Someone on opiates for one month has a 42 percent chance of being addicted three years later, Ward told the panel. Ward said he has seen close-up how the highly addictive substances affect people. His brother-in-law took Percocet after a bike accident, and when he first stopped taking the medicine two weeks later, he felt terrible—but not because of pain from his injuries. He realized he was going through withdrawal, Ward said, and stopped taking the pills altogether.
The seven-day limit falls in line with Centers for Disease Control recommendations, and would pertain to anyone who has gone without filling an opiate prescription in the last 90 days. Ward said five other states have had passed the same limit.
But not everyone thinks Utah should be the sixth. Committee member Rep. Michael Kennedy, R-Alpine, said he believed doctors already have the training and know-how to properly prescribe and said “there are ways to game the system” no matter what lawmakers do.
Ward acknowledged some physicians may choose to skirt the law by writing an additional one-week prescription, but said he thought the law would by and large be a meaningful check on doctors.
A representative with Utah’s workers’ compensation office agreed, telling the panel that trusting physicians to be ethical and careful is not enough, and pointing to Utah’s 2015 record-high number of opiate deaths.
But Michelle McOmber, CEO of the Utah Medical Association, said she had concerns doctors could write multiple one-week prescriptions and a patient’s family member could sell or use the drugs.
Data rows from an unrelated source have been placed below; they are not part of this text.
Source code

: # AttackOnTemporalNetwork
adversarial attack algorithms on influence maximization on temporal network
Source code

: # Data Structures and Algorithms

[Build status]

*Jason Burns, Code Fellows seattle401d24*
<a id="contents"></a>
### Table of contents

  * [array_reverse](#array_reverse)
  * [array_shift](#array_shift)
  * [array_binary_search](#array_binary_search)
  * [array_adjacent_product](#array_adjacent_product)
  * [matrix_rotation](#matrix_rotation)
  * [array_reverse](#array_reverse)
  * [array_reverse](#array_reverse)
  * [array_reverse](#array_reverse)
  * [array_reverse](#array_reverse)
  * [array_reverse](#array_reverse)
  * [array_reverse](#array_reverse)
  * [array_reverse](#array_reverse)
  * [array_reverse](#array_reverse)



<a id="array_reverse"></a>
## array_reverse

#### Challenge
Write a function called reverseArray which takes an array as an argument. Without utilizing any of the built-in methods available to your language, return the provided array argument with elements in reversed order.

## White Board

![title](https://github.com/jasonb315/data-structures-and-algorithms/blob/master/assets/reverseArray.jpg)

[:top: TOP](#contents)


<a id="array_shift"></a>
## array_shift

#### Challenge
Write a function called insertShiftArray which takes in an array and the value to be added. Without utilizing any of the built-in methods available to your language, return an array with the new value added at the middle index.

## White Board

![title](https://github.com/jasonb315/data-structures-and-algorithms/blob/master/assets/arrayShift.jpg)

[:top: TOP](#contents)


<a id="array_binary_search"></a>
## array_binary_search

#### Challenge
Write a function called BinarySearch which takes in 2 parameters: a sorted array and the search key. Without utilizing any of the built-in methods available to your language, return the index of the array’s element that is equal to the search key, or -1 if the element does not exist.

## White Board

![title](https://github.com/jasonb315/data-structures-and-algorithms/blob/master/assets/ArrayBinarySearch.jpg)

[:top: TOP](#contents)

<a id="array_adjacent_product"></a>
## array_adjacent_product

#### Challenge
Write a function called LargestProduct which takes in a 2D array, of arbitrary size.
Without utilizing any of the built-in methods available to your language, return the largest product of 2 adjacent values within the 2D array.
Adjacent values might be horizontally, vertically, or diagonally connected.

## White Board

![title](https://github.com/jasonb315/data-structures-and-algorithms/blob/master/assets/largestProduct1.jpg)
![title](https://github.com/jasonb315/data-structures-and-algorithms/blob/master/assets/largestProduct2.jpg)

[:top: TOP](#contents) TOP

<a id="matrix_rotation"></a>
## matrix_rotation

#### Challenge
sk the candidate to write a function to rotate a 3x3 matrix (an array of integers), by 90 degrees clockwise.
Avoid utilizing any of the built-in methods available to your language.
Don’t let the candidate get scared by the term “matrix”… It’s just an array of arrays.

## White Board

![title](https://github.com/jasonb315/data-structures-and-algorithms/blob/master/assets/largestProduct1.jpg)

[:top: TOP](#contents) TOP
The database, McOmber said, also is problematic because the software times out quickly and is difficult for emergency room providers to use during their rapid-pace shifts.
“What we don’t want is an unintended consequence here,” McOmber said, adding she believes more discussion on the measure is needed. “We want a good solution to the problems.”
Ward said he is working on a substitute bill that could come before the committee later in the legislative session, which ends in March.